--- Exercise inputs ---

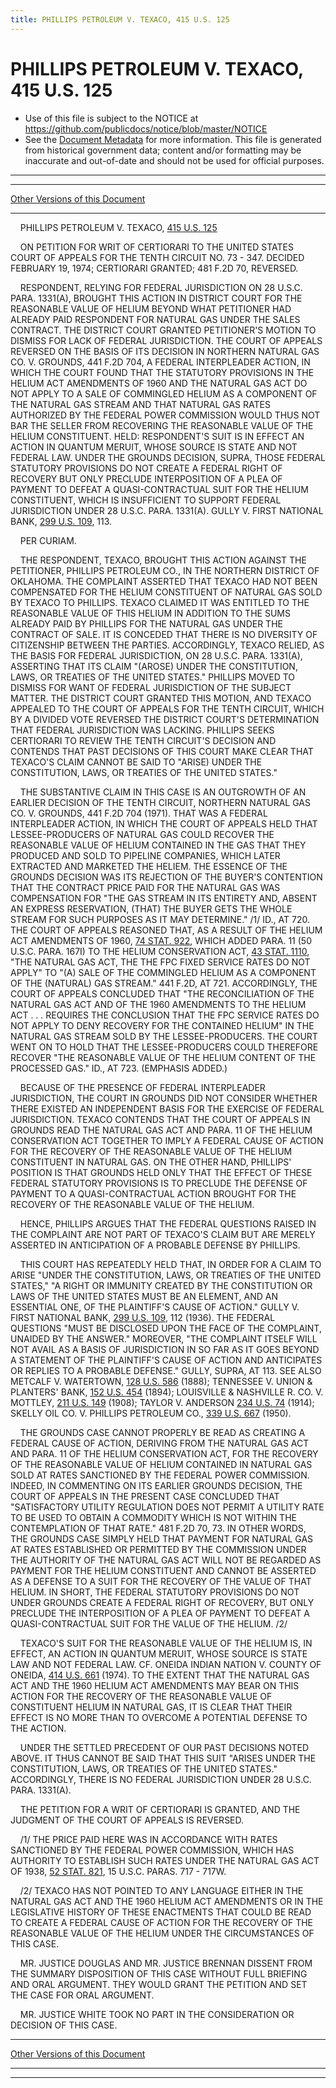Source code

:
 ```yaml
---
title: PHILLIPS PETROLEUM V. TEXACO, 415 U.S. 125
---
```


# PHILLIPS PETROLEUM V. TEXACO, 415 U.S. 125

* Use of this file is subject to the NOTICE at https://github.com/publicdocs/notice/blob/master/NOTICE
* See the [Document Metadata](../../../index.md) for more information.
  This file is generated from historical government data; content and/or formatting may be inaccurate and out-of-date and should not be used for official purposes.

----------
----------

[Other Versions of this Document](https://publicdocs.github.io/go/links?ns=uslm-x&ref=%2Fus%2Fcourts%2Fscotus%2FusReporter%2F415%2F125)

----------

    PHILLIPS PETROLEUM V. TEXACO, [415 U.S. 125][/us/courts/scotus/usReporter/415/125]

    ON PETITION FOR WRIT OF CERTIORARI TO THE UNITED STATES COURT OF APPEALS FOR THE TENTH CIRCUIT NO. 73 - 347.  DECIDED FEBRUARY 19, 1974; CERTIORARI GRANTED; 481 F.2D 70, REVERSED.

    RESPONDENT, RELYING FOR FEDERAL JURISDICTION ON 28 U.S.C. PARA. 1331(A), BROUGHT THIS ACTION IN DISTRICT COURT FOR THE REASONABLE VALUE OF HELIUM BEYOND WHAT PETITIONER HAD ALREADY PAID RESPONDENT FOR NATURAL GAS UNDER THE SALES CONTRACT.  THE DISTRICT COURT GRANTED PETITIONER'S MOTION TO DISMISS FOR LACK OF FEDERAL JURISDICTION.  THE COURT OF APPEALS REVERSED ON THE BASIS OF ITS DECISION IN NORTHERN NATURAL GAS CO. V. GROUNDS, 441 F.2D 704, A FEDERAL INTERPLEADER ACTION, IN WHICH THE COURT FOUND THAT THE STATUTORY PROVISIONS IN THE HELIUM ACT AMENDMENTS OF 1960 AND THE NATURAL GAS ACT DO NOT APPLY TO A SALE OF COMMINGLED HELIUM AS A COMPONENT OF THE NATURAL GAS STREAM AND THAT NATURAL GAS RATES AUTHORIZED BY THE FEDERAL POWER COMMISSION WOULD THUS NOT BAR THE SELLER FROM RECOVERING THE REASONABLE VALUE OF THE HELIUM CONSTITUENT.  HELD:  RESPONDENT'S SUIT IS IN EFFECT AN ACTION IN QUANTUM MERUIT, WHOSE SOURCE IS STATE AND NOT FEDERAL LAW.  UNDER THE GROUNDS DECISION, SUPRA, THOSE FEDERAL STATUTORY PROVISIONS DO NOT CREATE A FEDERAL RIGHT OF RECOVERY BUT ONLY PRECLUDE INTERPOSITION OF A PLEA OF PAYMENT TO DEFEAT A QUASI-CONTRACTUAL SUIT FOR THE HELIUM CONSTITUENT, WHICH IS INSUFFICIENT TO SUPPORT FEDERAL JURISDICTION UNDER 28 U.S.C. PARA. 1331(A).  GULLY V. FIRST NATIONAL BANK, [299 U.S. 109][/us/courts/scotus/usReporter/299/109], 113.

    PER CURIAM.

    THE RESPONDENT, TEXACO, BROUGHT THIS ACTION AGAINST THE PETITIONER, PHILLIPS PETROLEUM CO., IN THE NORTHERN DISTRICT OF OKLAHOMA.  THE COMPLAINT ASSERTED THAT TEXACO HAD NOT BEEN COMPENSATED FOR THE HELIUM CONSTITUENT OF NATURAL GAS SOLD BY TEXACO TO PHILLIPS.  TEXACO CLAIMED IT WAS ENTITLED TO THE REASONABLE VALUE OF THIS HELIUM IN ADDITION TO THE SUMS ALREADY PAID BY PHILLIPS FOR THE NATURAL GAS UNDER THE CONTRACT OF SALE.  IT IS CONCEDED THAT THERE IS NO DIVERSITY OF CITIZENSHIP BETWEEN THE PARTIES.  ACCORDINGLY, TEXACO RELIED, AS THE BASIS FOR FEDERAL JURISDICTION, ON 28 U.S.C. PARA. 1331(A), ASSERTING THAT ITS CLAIM "(AROSE) UNDER THE CONSTITUTION, LAWS, OR TREATIES OF THE UNITED STATES."  PHILLIPS MOVED TO DISMISS FOR WANT OF FEDERAL JURISDICTION OF THE SUBJECT MATTER.  THE DISTRICT COURT GRANTED THIS MOTION, AND TEXACO APPEALED TO THE COURT OF APPEALS FOR THE TENTH CIRCUIT, WHICH BY A DIVIDED VOTE REVERSED THE DISTRICT COURT'S DETERMINATION THAT FEDERAL JURISDICTION WAS LACKING.  PHILLIPS SEEKS CERTIORARI TO REVIEW THE TENTH CIRCUIT'S DECISION AND CONTENDS THAT PAST DECISIONS OF THIS COURT MAKE CLEAR THAT TEXACO'S CLAIM CANNOT BE SAID TO "ARISE) UNDER THE CONSTITUTION, LAWS, OR TREATIES OF THE UNITED STATES."

    THE SUBSTANTIVE CLAIM IN THIS CASE IS AN OUTGROWTH OF AN EARLIER DECISION OF THE TENTH CIRCUIT, NORTHERN NATURAL GAS CO. V. GROUNDS, 441 F.2D 704 (1971).  THAT WAS A FEDERAL INTERPLEADER ACTION, IN WHICH THE COURT OF APPEALS HELD THAT LESSEE-PRODUCERS OF NATURAL GAS COULD RECOVER THE REASONABLE VALUE OF HELIUM CONTAINED IN THE GAS THAT THEY PRODUCED AND SOLD TO PIPELINE COMPANIES, WHICH LATER EXTRACTED AND MARKETED THE HELIEM.  THE ESSENCE OF THE GROUNDS DECISION WAS ITS REJECTION OF THE BUYER'S CONTENTION THAT THE CONTRACT PRICE PAID FOR THE NATURAL GAS WAS COMPENSATION FOR "THE GAS STREAM IN ITS ENTIRETY AND, ABSENT AN EXPRESS RESERVATION, (THAT) THE BUYER GETS THE WHOLE STREAM FOR SUCH PURPOSES AS IT MAY DETERMINE."  /1/  ID., AT 720.  THE COURT OF APPEALS REASONED THAT, AS A RESULT OF THE HELIUM ACT AMENDMENTS OF 1960, [74 STAT. 922][/us/stat/74/922], WHICH ADDED PARA. 11 (50 U.S.C. PARA. 167I) TO THE HELIUM CONSERVATION ACT, [43 STAT. 1110][/us/stat/43/1110], "THE NATURAL GAS ACT, THE THE FPC FIXED SERVICE RATES DO NOT APPLY" TO "(A) SALE OF THE COMMINGLED HELIUM AS A COMPONENT OF THE (NATURAL) GAS STREAM."  441 F.2D, AT 721.  ACCORDINGLY, THE COURT OF APPEALS CONCLUDED THAT "THE RECONCILIATION OF THE NATURAL GAS ACT AND OF THE 1960 AMENDMENTS TO THE HELIUM ACT . . . REQUIRES THE CONCLUSION THAT THE FPC SERVICE RATES DO NOT APPLY TO DENY RECOVERY FOR THE CONTAINED HELIUM" IN THE NATURAL GAS STREAM SOLD BY THE LESSEE-PRODUCERS.  THE COURT WENT ON TO HOLD THAT THE LESSEE-PRODUCERS COULD THEREFORE RECOVER "THE REASONABLE VALUE OF THE HELIUM CONTENT OF THE PROCESSED GAS."  ID., AT 723.  (EMPHASIS ADDED.)

    BECAUSE OF THE PRESENCE OF FEDERAL INTERPLEADER JURISDICTION, THE COURT IN GROUNDS DID NOT CONSIDER WHETHER THERE EXISTED AN INDEPENDENT BASIS FOR THE EXERCISE OF FEDERAL JURISDICTION.  TEXACO CONTENDS THAT THE COURT OF APPEALS IN GROUNDS READ THE NATURAL GAS ACT AND PARA. 11 OF THE HELIUM CONSERVATION ACT TOGETHER TO IMPLY A FEDERAL CAUSE OF ACTION FOR THE RECOVERY OF THE REASONABLE VALUE OF THE HELIUM CONSTITUENT IN NATURAL GAS.  ON THE OTHER HAND, PHILLIPS' POSITION IS THAT GROUNDS HELD ONLY THAT THE EFFECT OF THESE FEDERAL STATUTORY PROVISIONS IS TO PRECLUDE THE DEFENSE OF PAYMENT TO A QUASI-CONTRACTUAL ACTION BROUGHT FOR THE RECOVERY OF THE REASONABLE VALUE OF THE HELIUM.

    HENCE, PHILLIPS ARGUES THAT THE FEDERAL QUESTIONS RAISED IN THE COMPLAINT ARE NOT PART OF TEXACO'S CLAIM BUT ARE MERELY ASSERTED IN ANTICIPATION OF A PROBABLE DEFENSE BY PHILLIPS.

    THIS COURT HAS REPEATEDLY HELD THAT, IN ORDER FOR A CLAIM TO ARISE "UNDER THE CONSTITUTION, LAWS, OR TREATIES OF THE UNITED STATES," "A RIGHT OR IMMUNITY CREATED BY THE CONSTITUTION OR LAWS OF THE UNITED STATES MUST BE AN ELEMENT, AND AN ESSENTIAL ONE, OF THE PLAINTIFF'S CAUSE OF ACTION."  GULLY V. FIRST NATIONAL BANK, [299 U.S. 109][/us/courts/scotus/usReporter/299/109], 112 (1936).  THE FEDERAL QUESTIONS "MUST BE DISCLOSED UPON THE FACE OF THE COMPLAINT, UNAIDED BY THE ANSWER."  MOREOVER, "THE COMPLAINT ITSELF WILL NOT AVAIL AS A BASIS OF JURISDICTION IN SO FAR AS IT GOES BEYOND A STATEMENT OF THE PLAINTIFF'S CAUSE OF ACTION AND ANTICIPATES OR REPLIES TO A PROBABLE DEFENSE."  GULLY, SUPRA, AT 113.  SEE ALSO METCALF V. WATERTOWN, [128 U.S. 586][/us/courts/scotus/usReporter/128/586] (1888); TENNESSEE V. UNION & PLANTERS' BANK, [152 U.S. 454][/us/courts/scotus/usReporter/152/454] (1894); LOUISVILLE & NASHVILLE R. CO. V. MOTTLEY, [211 U.S. 149][/us/courts/scotus/usReporter/211/149] (1908); TAYLOR V. ANDERSON [234 U.S. 74][/us/courts/scotus/usReporter/234/74] (1914); SKELLY OIL CO. V. PHILLIPS PETROLEUM CO., [339 U.S. 667][/us/courts/scotus/usReporter/339/667] (1950).

    THE GROUNDS CASE CANNOT PROPERLY BE READ AS CREATING A FEDERAL CAUSE OF ACTION, DERIVING FROM THE NATURAL GAS ACT AND PARA. 11 OF THE HELIUM CONSERVATION ACT, FOR THE RECOVERY OF THE REASONABLE VALUE OF HELIUM CONTAINED IN NATURAL GAS SOLD AT RATES SANCTIONED BY THE FEDERAL POWER COMMISSION.  INDEED, IN COMMENTING ON ITS EARLIER GROUNDS DECISION, THE COURT OF APPEALS IN THE PRESENT CASE CONCLUDED THAT "SATISFACTORY UTILITY REGULATION DOES NOT PERMIT A UTILITY RATE TO BE USED TO OBTAIN A COMMODITY WHICH IS NOT WITHIN THE CONTEMPLATION OF THAT RATE."  481 F.2D 70, 73.  IN OTHER WORDS, THE GROUNDS CASE SIMPLY HELD THAT PAYMENT FOR NATURAL GAS AT RATES ESTABLISHED OR PERMITTED BY THE COMMISSION UNDER THE AUTHORITY OF THE NATURAL GAS ACT WILL NOT BE REGARDED AS PAYMENT FOR THE HELIUM CONSTITUENT AND CANNOT BE ASSERTED AS A DEFENSE TO A SUIT FOR THE RECOVERY OF THE VALUE OF THAT HELIUM.  IN SHORT, THE FEDERAL STATUTORY PROVISIONS DO NOT UNDER GROUNDS CREATE A FEDERAL RIGHT OF RECOVERY, BUT ONLY PRECLUDE THE INTERPOSITION OF A PLEA OF PAYMENT TO DEFEAT A QUASI-CONTRACTUAL SUIT FOR THE VALUE OF THE HELIUM.  /2/

    TEXACO'S SUIT FOR THE REASONABLE VALUE OF THE HELIUM IS, IN EFFECT, AN ACTION IN QUANTUM MERUIT, WHOSE SOURCE IS STATE LAW AND NOT FEDERAL LAW.  CF. ONEIDA INDIAN NATION V. COUNTY OF ONEIDA, [414 U.S. 661][/us/courts/scotus/usReporter/414/661] (1974).  TO THE EXTENT THAT THE NATURAL GAS ACT AND THE 1960 HELIUM ACT AMENDMENTS MAY BEAR ON THIS ACTION FOR THE RECOVERY OF THE REASONABLE VALUE OF CONSTITUENT HELIUM IN NATURAL GAS, IT IS CLEAR THAT THEIR EFFECT IS NO MORE THAN TO OVERCOME A POTENTIAL DEFENSE TO THE ACTION.

    UNDER THE SETTLED PRECEDENT OF OUR PAST DECISIONS NOTED ABOVE.  IT THUS CANNOT BE SAID THAT THIS SUIT "ARISES UNDER THE CONSTITUTION, LAWS, OR TREATIES OF THE UNITED STATES."  ACCORDINGLY, THERE IS NO FEDERAL JURISDICTION UNDER 28 U.S.C. PARA. 1331(A).

    THE PETITION FOR A WRIT OF CERTIORARI IS GRANTED, AND THE JUDGMENT OF THE COURT OF APPEALS IS REVERSED.

    /1/  THE PRICE PAID HERE WAS IN ACCORDANCE WITH RATES SANCTIONED BY THE FEDERAL POWER COMMISSION, WHICH HAS AUTHORITY TO ESTABLISH SUCH RATES UNDER THE NATURAL GAS ACT OF 1938, [52 STAT. 821][/us/stat/52/821], 15 U.S.C. PARAS. 717 - 717W.

    /2/  TEXACO HAS NOT POINTED TO ANY LANGUAGE EITHER IN THE NATURAL GAS ACT AND THE 1960 HELIUM ACT AMENDMENTS OR IN THE LEGISLATIVE HISTORY OF THESE ENACTMENTS THAT COULD BE READ TO CREATE A FEDERAL CAUSE OF ACTION FOR THE RECOVERY OF THE REASONABLE VALUE OF THE HELIUM UNDER THE CIRCUMSTANCES OF THIS CASE.

    MR. JUSTICE DOUGLAS AND MR. JUSTICE BRENNAN DISSENT FROM THE SUMMARY DISPOSITION OF THIS CASE WITHOUT FULL BRIEFING AND ORAL ARGUMENT.  THEY WOULD GRANT THE PETITION AND SET THE CASE FOR ORAL ARGUMENT.

    MR. JUSTICE WHITE TOOK NO PART IN THE CONSIDERATION OR DECISION OF THIS CASE.

----------

[Other Versions of this Document](https://publicdocs.github.io/go/links?ns=uslm-x&ref=%2Fus%2Fcourts%2Fscotus%2FusReporter%2F415%2F125)

----------
----------

[/us/courts/scotus/usReporter/415/125]: https://publicdocs.github.io/go/links?ns=uslm-x&ref=%2Fus%2Fcourts%2Fscotus%2FusReporter%2F415%2F125
[/us/courts/scotus/usReporter/299/109]: https://publicdocs.github.io/go/links?ns=uslm-x&ref=%2Fus%2Fcourts%2Fscotus%2FusReporter%2F299%2F109
[/us/stat/74/922]: https://publicdocs.github.io/go/links?ns=uslm&ref=%2Fus%2Fstat%2F74%2F922
[/us/stat/43/1110]: https://publicdocs.github.io/go/links?ns=uslm&ref=%2Fus%2Fstat%2F43%2F1110
[/us/courts/scotus/usReporter/299/109]: https://publicdocs.github.io/go/links?ns=uslm-x&ref=%2Fus%2Fcourts%2Fscotus%2FusReporter%2F299%2F109
[/us/courts/scotus/usReporter/128/586]: https://publicdocs.github.io/go/links?ns=uslm-x&ref=%2Fus%2Fcourts%2Fscotus%2FusReporter%2F128%2F586
[/us/courts/scotus/usReporter/152/454]: https://publicdocs.github.io/go/links?ns=uslm-x&ref=%2Fus%2Fcourts%2Fscotus%2FusReporter%2F152%2F454
[/us/courts/scotus/usReporter/211/149]: https://publicdocs.github.io/go/links?ns=uslm-x&ref=%2Fus%2Fcourts%2Fscotus%2FusReporter%2F211%2F149
[/us/courts/scotus/usReporter/234/74]: https://publicdocs.github.io/go/links?ns=uslm-x&ref=%2Fus%2Fcourts%2Fscotus%2FusReporter%2F234%2F74
[/us/courts/scotus/usReporter/339/667]: https://publicdocs.github.io/go/links?ns=uslm-x&ref=%2Fus%2Fcourts%2Fscotus%2FusReporter%2F339%2F667
[/us/courts/scotus/usReporter/414/661]: https://publicdocs.github.io/go/links?ns=uslm-x&ref=%2Fus%2Fcourts%2Fscotus%2FusReporter%2F414%2F661
[/us/stat/52/821]: https://publicdocs.github.io/go/links?ns=uslm&ref=%2Fus%2Fstat%2F52%2F821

--- Exercise brief ---
Pick out, from the lines above, every one that contains the string "WRIT".

--- Answer box ---
    ON PETITION FOR WRIT OF CERTIORARI TO THE UNITED STATES COURT OF APPEALS FOR THE TENTH CIRCUIT NO. 73 - 347.  DECIDED FEBRUARY 19, 1974; CERTIORARI GRANTED; 481 F.2D 70, REVERSED.
    THE PETITION FOR A WRIT OF CERTIORARI IS GRANTED, AND THE JUDGMENT OF THE COURT OF APPEALS IS REVERSED.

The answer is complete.